● **Task prompt**: Search the records for "single". Copy every line where it appears.
-- Opening Marker --
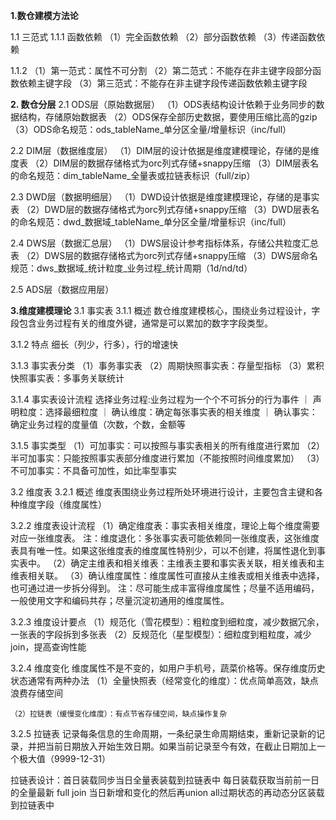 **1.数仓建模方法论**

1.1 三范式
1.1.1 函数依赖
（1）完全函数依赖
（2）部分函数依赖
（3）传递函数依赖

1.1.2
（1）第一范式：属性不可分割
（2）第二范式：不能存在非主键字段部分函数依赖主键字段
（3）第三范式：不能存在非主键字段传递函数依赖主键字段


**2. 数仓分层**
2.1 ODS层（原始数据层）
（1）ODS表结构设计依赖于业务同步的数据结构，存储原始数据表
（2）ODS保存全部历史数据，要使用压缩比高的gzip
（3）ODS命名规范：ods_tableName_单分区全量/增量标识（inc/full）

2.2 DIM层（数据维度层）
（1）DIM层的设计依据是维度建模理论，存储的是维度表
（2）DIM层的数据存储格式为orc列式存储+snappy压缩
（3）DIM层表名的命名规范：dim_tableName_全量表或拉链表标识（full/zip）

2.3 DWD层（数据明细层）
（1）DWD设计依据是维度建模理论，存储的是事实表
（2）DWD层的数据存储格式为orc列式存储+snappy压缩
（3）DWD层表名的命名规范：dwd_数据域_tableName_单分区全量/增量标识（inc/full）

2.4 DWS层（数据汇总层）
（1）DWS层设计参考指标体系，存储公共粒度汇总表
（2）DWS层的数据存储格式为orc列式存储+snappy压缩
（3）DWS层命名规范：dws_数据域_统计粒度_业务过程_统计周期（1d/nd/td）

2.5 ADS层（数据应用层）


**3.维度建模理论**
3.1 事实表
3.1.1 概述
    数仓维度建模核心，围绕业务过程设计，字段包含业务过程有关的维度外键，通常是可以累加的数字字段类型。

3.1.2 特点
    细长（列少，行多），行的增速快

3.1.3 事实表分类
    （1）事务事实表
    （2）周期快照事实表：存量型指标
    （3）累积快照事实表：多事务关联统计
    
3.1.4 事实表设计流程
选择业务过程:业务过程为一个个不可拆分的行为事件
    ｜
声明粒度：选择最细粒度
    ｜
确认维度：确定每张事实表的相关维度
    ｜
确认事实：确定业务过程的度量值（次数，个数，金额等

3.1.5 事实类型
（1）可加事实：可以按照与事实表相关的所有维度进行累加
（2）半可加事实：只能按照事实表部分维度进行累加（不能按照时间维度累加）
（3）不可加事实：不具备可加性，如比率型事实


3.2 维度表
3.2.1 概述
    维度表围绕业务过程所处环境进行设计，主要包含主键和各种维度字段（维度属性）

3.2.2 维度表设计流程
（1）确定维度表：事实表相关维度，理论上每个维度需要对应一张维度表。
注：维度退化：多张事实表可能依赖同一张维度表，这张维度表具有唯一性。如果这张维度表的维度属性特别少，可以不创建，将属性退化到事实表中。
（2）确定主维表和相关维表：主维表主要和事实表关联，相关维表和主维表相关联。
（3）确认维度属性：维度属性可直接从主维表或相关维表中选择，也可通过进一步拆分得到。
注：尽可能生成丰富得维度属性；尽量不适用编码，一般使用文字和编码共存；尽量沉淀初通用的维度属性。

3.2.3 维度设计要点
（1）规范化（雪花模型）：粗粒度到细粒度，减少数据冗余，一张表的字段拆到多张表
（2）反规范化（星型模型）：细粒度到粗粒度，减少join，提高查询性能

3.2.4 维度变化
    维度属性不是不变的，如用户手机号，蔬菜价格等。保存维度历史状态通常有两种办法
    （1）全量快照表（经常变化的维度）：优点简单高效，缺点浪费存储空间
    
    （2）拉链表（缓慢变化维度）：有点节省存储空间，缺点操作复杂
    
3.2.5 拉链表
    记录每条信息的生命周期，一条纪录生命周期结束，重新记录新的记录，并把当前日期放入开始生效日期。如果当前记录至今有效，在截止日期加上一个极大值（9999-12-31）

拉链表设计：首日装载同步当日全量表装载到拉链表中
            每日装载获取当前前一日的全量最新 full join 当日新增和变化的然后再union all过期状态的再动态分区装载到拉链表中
-- Closing Marker --
-- Opening Marker --
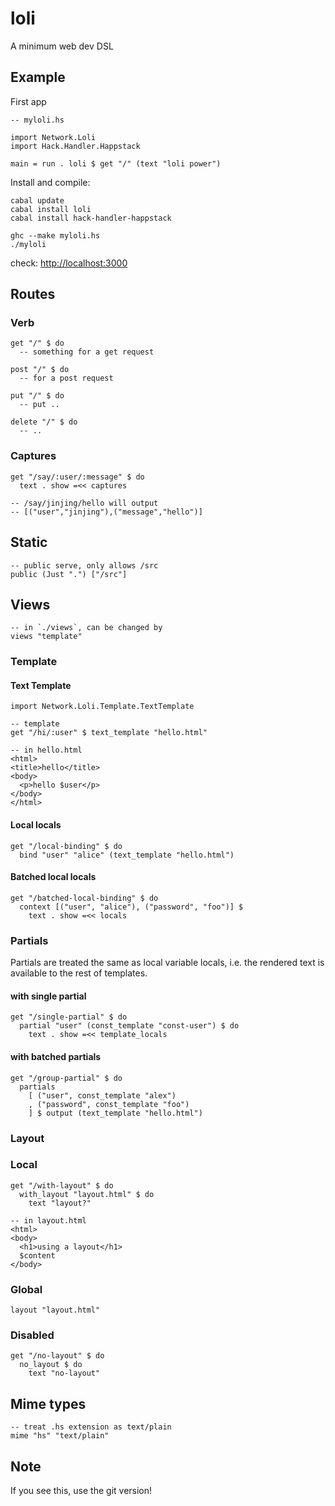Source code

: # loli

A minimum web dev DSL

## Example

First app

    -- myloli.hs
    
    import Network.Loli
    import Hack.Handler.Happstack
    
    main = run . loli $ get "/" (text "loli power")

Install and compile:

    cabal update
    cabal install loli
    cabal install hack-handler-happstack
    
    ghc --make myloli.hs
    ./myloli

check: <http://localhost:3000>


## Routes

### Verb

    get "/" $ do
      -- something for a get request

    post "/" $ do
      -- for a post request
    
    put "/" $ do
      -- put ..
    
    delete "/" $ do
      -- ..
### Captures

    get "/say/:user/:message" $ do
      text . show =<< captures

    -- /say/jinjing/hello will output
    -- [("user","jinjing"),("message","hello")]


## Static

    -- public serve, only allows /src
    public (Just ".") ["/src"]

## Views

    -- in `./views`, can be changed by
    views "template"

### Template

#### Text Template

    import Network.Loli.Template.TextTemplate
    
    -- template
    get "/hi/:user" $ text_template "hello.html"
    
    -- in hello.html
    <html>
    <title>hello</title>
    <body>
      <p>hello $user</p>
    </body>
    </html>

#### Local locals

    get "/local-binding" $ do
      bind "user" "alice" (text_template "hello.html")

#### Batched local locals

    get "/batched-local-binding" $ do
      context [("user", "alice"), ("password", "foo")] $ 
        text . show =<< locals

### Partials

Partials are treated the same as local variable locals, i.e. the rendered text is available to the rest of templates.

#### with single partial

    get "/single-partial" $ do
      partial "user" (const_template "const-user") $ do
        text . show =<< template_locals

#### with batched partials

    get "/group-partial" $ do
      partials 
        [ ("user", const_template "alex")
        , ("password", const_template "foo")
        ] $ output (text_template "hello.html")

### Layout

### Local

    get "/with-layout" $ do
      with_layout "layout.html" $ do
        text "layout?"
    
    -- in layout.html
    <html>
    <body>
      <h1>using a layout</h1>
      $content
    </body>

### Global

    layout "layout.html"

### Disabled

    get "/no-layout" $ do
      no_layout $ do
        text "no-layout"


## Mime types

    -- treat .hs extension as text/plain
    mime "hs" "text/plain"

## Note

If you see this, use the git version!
-- Closing Marker --
● **Written answer**:
#### with single partial
    get "/single-partial" $ do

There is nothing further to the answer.